» **Directions for this task**
In the entries below, find the line containing "图 6。已创建云计划程序". Copy it and all lines after it, exactly, through the end.
[[ Material for the task open ]]
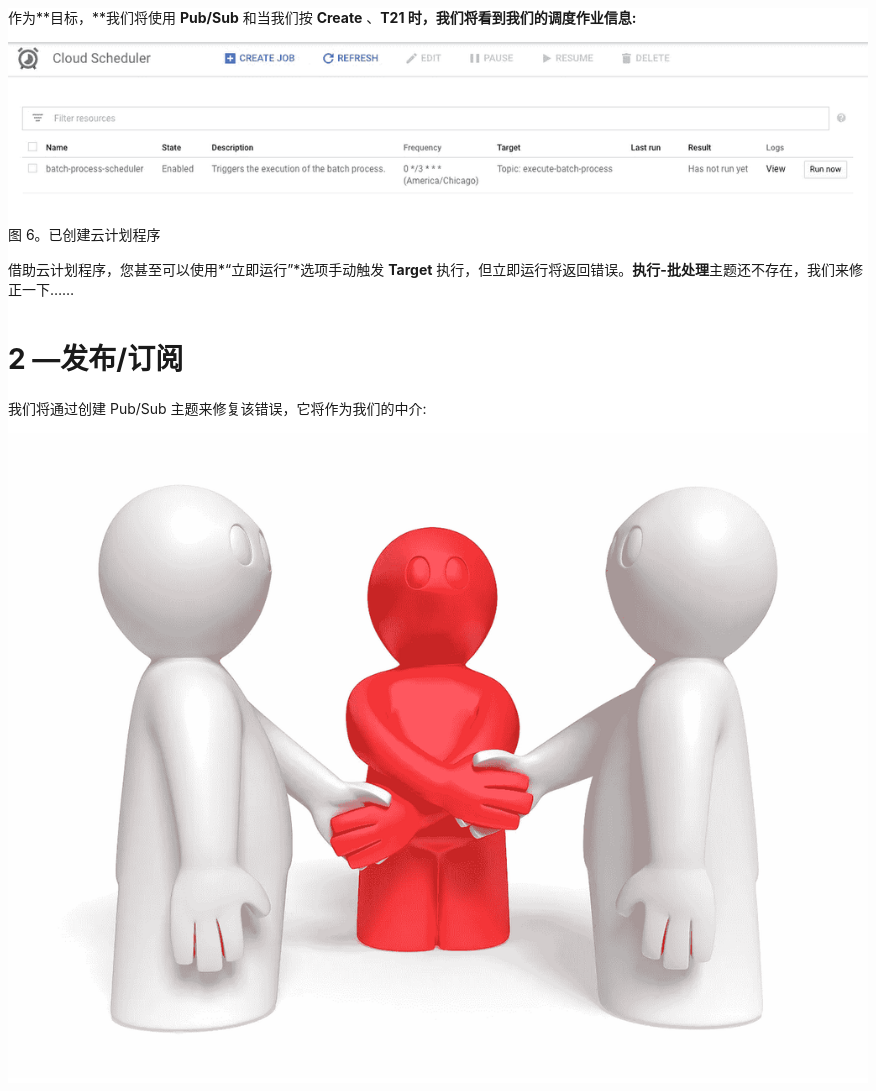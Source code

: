 作为**目标，**我们将使用 **Pub/Sub** 和当我们按 **Create** 、**T21 时，我们将看到我们的调度作业信息:**

![](img/0656efbec9b086bf9606b0a14671fa02.png)

图 6。已创建云计划程序

借助云计划程序，您甚至可以使用*“立即运行”*选项手动触发 **Target** 执行，但立即运行将返回错误。**执行-批处理**主题还不存在，我们来修正一下……

# 2 —发布/订阅

我们将通过创建 Pub/Sub 主题来修复该错误，它将作为我们的中介:

![](img/775bfb2cb7f1f87590b3747af9f5cc19.png)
[[ Material for the task closed ]]
» **Your solution**
图 6。已创建云计划程序

借助云计划程序，您甚至可以使用*“立即运行”*选项手动触发 **Target** 执行，但立即运行将返回错误。**执行-批处理**主题还不存在，我们来修正一下……

# 2 —发布/订阅

我们将通过创建 Pub/Sub 主题来修复该错误，它将作为我们的中介:

![](img/775bfb2cb7f1f87590b3747af9f5cc19.png)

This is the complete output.